» Exercise details
List each line of the data in which the string "percentage" appears.
§ §
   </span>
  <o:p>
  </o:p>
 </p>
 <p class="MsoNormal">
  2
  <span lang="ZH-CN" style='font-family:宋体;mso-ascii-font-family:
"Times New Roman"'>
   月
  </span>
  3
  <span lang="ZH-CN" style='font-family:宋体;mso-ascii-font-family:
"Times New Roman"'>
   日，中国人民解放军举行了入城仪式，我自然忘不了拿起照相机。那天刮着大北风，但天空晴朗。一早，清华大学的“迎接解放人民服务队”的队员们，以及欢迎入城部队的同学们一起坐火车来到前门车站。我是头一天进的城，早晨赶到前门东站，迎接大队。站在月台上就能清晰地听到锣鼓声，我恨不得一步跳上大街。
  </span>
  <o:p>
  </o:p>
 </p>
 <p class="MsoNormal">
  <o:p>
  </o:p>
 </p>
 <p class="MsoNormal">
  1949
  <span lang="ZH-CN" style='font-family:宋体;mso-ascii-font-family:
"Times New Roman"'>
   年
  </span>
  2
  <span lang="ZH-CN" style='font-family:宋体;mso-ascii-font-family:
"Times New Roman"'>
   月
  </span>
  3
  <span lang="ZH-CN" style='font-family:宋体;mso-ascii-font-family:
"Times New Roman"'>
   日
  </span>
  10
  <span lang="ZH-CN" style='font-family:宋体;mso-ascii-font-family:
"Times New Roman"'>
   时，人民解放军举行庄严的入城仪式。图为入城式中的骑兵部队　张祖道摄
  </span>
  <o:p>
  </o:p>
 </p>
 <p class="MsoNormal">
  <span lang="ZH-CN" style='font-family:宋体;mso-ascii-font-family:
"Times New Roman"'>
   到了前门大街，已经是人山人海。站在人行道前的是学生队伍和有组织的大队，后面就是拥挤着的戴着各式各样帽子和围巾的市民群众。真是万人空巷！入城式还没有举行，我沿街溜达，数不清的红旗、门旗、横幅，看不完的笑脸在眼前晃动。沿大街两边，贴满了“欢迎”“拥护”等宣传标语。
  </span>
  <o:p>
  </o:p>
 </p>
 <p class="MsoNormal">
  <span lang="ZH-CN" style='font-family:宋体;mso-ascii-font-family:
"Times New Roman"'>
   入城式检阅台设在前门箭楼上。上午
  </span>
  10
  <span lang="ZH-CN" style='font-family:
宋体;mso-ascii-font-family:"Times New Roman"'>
§ §
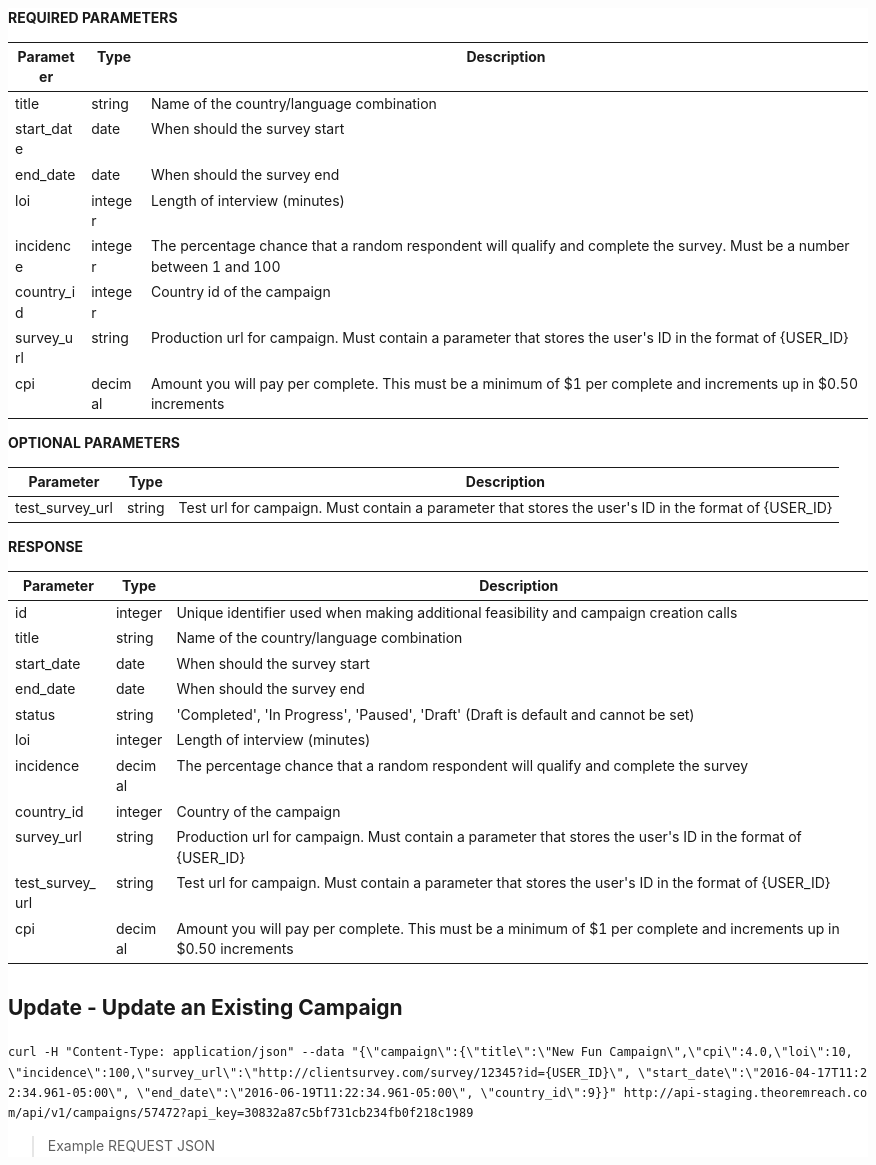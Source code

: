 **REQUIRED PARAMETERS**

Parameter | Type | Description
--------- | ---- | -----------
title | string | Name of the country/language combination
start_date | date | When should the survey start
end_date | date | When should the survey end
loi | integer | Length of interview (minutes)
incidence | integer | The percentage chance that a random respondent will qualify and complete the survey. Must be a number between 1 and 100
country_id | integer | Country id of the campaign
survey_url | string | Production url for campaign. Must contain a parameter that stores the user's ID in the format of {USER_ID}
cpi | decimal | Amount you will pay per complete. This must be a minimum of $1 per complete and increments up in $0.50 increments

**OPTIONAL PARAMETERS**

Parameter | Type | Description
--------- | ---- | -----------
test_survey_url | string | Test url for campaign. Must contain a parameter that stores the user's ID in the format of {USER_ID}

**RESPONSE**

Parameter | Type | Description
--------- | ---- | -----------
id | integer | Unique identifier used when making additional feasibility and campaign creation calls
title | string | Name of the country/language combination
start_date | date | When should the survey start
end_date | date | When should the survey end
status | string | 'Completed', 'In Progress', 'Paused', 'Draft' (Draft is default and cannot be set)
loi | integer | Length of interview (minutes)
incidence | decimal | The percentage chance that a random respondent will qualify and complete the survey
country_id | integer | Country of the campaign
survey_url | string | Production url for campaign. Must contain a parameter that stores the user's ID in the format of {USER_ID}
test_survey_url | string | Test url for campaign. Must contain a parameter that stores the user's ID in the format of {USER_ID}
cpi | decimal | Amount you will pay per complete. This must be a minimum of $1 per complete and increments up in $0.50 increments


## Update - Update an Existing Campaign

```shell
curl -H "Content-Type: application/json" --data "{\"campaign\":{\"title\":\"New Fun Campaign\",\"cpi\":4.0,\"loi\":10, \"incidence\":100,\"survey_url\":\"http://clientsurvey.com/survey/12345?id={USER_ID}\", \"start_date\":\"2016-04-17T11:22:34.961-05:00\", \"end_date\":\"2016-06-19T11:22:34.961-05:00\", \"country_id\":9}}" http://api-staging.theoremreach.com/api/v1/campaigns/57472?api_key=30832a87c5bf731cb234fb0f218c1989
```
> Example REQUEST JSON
§ §
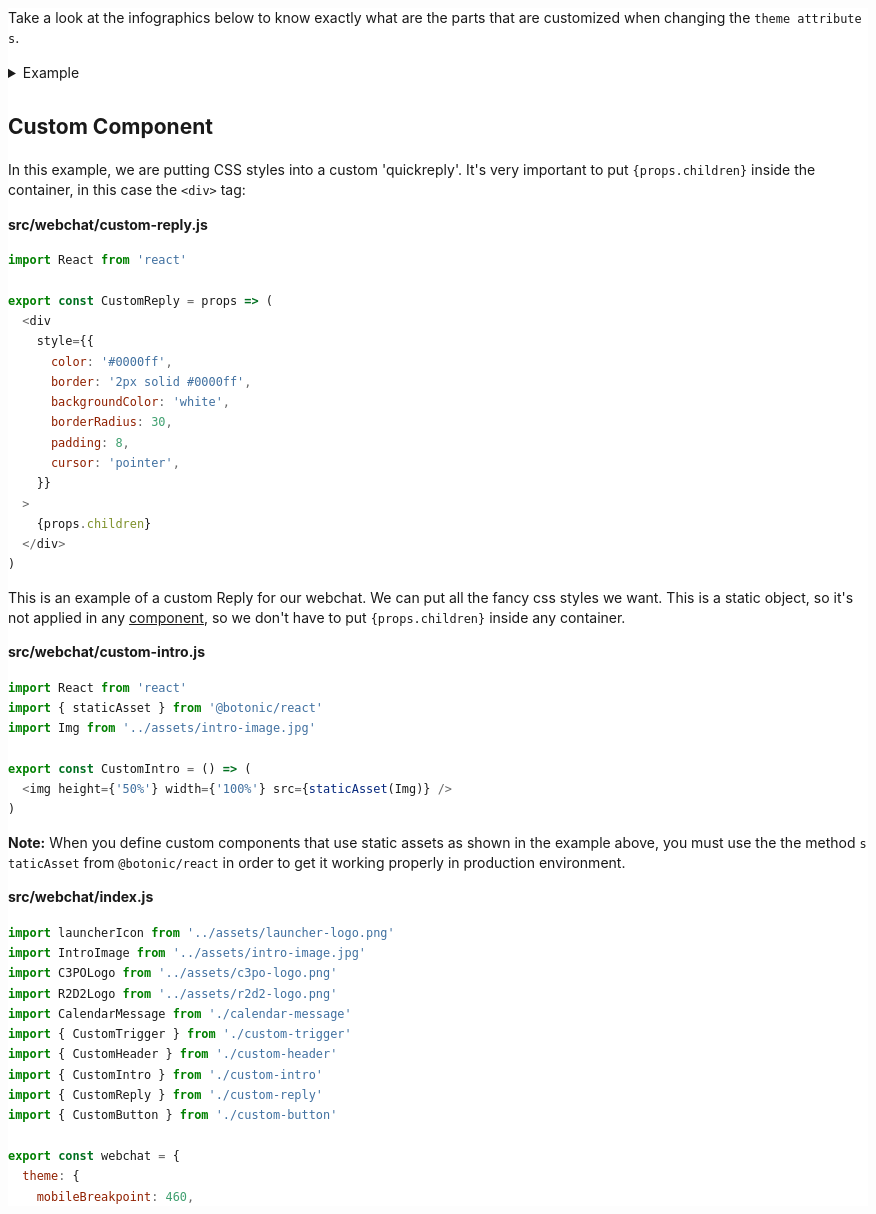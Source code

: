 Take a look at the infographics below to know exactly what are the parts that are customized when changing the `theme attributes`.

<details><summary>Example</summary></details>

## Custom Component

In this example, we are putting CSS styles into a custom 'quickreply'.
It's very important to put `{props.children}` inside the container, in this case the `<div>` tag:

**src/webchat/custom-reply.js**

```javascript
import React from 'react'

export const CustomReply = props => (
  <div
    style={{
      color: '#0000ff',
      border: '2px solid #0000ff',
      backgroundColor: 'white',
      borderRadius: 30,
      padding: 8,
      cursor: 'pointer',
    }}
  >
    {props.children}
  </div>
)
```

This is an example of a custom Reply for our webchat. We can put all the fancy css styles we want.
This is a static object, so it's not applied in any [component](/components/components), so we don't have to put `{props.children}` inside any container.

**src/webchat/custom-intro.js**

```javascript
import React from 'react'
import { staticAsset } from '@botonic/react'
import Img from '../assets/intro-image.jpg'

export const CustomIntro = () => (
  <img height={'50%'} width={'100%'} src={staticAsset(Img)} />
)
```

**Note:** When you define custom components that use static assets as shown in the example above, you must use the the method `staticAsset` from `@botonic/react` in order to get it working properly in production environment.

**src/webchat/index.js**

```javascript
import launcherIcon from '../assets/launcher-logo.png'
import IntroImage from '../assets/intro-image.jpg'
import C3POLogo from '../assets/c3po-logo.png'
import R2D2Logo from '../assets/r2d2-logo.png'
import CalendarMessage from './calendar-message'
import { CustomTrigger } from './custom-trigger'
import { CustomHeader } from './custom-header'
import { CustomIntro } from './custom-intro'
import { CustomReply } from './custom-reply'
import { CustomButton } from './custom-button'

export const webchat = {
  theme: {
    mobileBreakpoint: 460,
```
§ §
» Problem solution
incidence | integer | The percentage chance that a random respondent will qualify and complete the survey. Must be a number between 1 and 100
incidence | decimal | The percentage chance that a random respondent will qualify and complete the survey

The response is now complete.